# WHAT YOU ARE ASKED TO DO
From the entries that follow, report every line in which "proposed" occurs.

SOURCE MATERIAL: Begin

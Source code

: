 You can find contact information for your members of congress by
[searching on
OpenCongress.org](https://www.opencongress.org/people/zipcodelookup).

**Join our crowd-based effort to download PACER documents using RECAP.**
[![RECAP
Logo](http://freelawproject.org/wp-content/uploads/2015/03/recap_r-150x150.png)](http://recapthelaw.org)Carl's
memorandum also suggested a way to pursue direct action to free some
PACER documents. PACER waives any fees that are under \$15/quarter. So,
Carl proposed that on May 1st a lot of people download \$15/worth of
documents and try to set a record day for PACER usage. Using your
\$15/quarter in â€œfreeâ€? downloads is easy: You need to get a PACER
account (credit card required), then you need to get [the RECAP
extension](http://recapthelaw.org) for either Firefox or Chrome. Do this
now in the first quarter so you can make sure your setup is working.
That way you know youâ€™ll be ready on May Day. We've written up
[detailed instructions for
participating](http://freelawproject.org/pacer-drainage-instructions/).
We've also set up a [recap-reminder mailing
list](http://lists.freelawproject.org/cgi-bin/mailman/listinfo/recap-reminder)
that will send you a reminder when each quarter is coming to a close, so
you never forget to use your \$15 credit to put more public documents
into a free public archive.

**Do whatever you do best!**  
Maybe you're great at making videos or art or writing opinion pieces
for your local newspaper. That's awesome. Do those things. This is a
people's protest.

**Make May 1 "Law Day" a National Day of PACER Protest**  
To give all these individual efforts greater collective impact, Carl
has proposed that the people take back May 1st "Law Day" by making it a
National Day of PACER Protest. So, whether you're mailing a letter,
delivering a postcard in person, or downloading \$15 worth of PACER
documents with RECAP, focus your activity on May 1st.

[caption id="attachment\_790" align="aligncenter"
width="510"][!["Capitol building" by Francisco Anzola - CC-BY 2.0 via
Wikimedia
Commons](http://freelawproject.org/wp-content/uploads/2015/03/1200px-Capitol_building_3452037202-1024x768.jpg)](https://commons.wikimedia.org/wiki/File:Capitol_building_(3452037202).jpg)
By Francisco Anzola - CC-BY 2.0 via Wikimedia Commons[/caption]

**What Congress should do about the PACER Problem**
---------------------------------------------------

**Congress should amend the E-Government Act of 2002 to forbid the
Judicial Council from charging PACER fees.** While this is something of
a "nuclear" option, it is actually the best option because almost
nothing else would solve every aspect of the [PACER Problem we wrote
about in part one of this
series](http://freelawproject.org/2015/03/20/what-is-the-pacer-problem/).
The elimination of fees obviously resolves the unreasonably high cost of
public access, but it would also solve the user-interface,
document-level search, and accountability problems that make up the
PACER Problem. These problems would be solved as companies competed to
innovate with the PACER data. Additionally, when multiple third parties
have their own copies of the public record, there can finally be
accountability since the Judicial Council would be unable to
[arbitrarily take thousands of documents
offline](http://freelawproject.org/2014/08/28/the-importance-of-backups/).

SOURCE MATERIAL: End

# PROBLEM SOLUTION
Carl proposed that on May 1st a lot of people download \$15/worth of
has proposed that the people take back May 1st "Law Day" by making it a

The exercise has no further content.